As the city swarms with tourists, you can pass through the main square, continue north and turn right to finally catch a break at Jan van Eyckplein, a small square overlooking a canal, named after another one of Bruges’ famous artists, whose statue stands in the center. You can enjoy your lunch on the pedestal or one of the benches here, and then continue east along the canal. Pretty soon you will find yourself completely alone on the street, which is hard to believe considering the crowds you’ve just left behind! For one last site, head to Jeruzalemkerk, where you will probably be the only visitor.
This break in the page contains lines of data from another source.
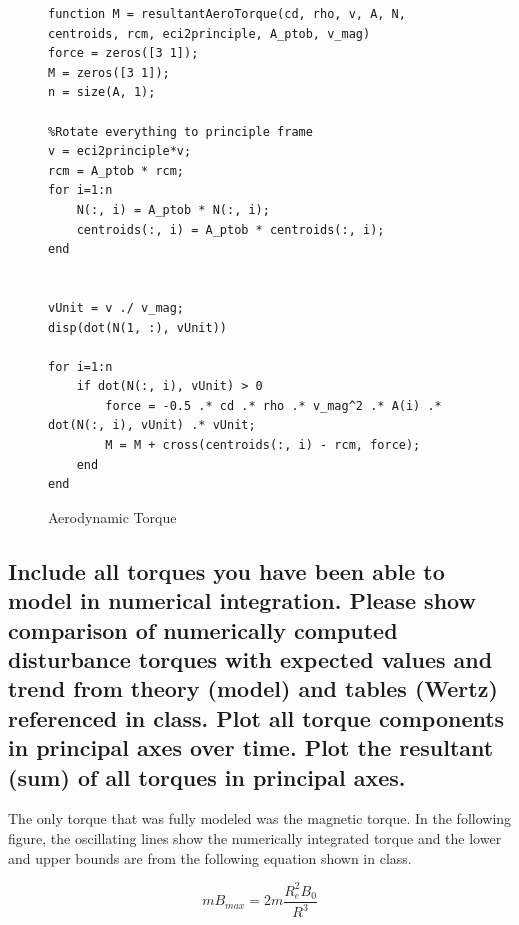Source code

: \begin{figure} [H]
    \centering
    \begin{lstlisting}
function M = resultantAeroTorque(cd, rho, v, A, N, centroids, rcm, eci2principle, A_ptob, v_mag)
force = zeros([3 1]);
M = zeros([3 1]);
n = size(A, 1);

%Rotate everything to principle frame
v = eci2principle*v;
rcm = A_ptob * rcm;
for i=1:n
    N(:, i) = A_ptob * N(:, i);
    centroids(:, i) = A_ptob * centroids(:, i);
end 


vUnit = v ./ v_mag;
disp(dot(N(1, :), vUnit))

for i=1:n
    if dot(N(:, i), vUnit) > 0
        force = -0.5 .* cd .* rho .* v_mag^2 .* A(i) .* dot(N(:, i), vUnit) .* vUnit;
        M = M + cross(centroids(:, i) - rcm, force);
    end
end
    \end{lstlisting}
    \caption{Aerodynamic Torque}
    \label{fig:aero_drag_simulink_code}
\end{figure}



\subsection{Include all torques you have been able to model in numerical integration. Please show comparison of numerically computed disturbance torques with expected values and trend from theory (model) and tables (Wertz) referenced in class. Plot all torque components in principal axes over time. Plot the resultant (sum) of all torques in principal axes.}

The only torque that was fully modeled was the magnetic torque. In the following figure, the oscillating lines show the numerically integrated torque and the lower and upper bounds are from the following equation shown in class.

\begin{equation}
    m B_{max} = 2 m \frac{R_e^2 B_0}{R^3}
\end{equation}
Make sure to check out the exhibition about the rich Italian merchant from Bruges that not only went on a crazy year-long pilgrimage to Jerusalem in the 15th century, becoming one of the most traveled men even in cosmopolitan Bruges, but also built a copy of a church he happened to like there, complete with Christ in a tomb – because why have a postcard when you can afford the real thing? Even more amazingly, his descendants still own the compound and run the museum.
After the church, continue east towards the green lawn beside the Ringvaart, or the canal the circles Bruges. Here you will find windmills and a lovely place to lie down after all the cobblestone walking you’ve done. On a warm day, it’s bliss to lie in the shade and watch people playing frisbee and kubb on the grass.
On the far north corner of the green, at Carmersstraat is a little cafe called De Verloren Hoek or “The Lost Corner”, which has a good selection of beers. Here you can relax as long as you want before crossing the town one more time to head to the train station.
My final advice for visiting Bruges is this: if you have only one day to spend here, don’t spend your time on the torture museum, or the fries museum, or the beer museum, or the diamond museum, or the chocolate museum, or any other novelty museum. There will be lines for all of them, so don’t worry – they will still make plenty of money without you. It’s just not what makes Bruges valuable.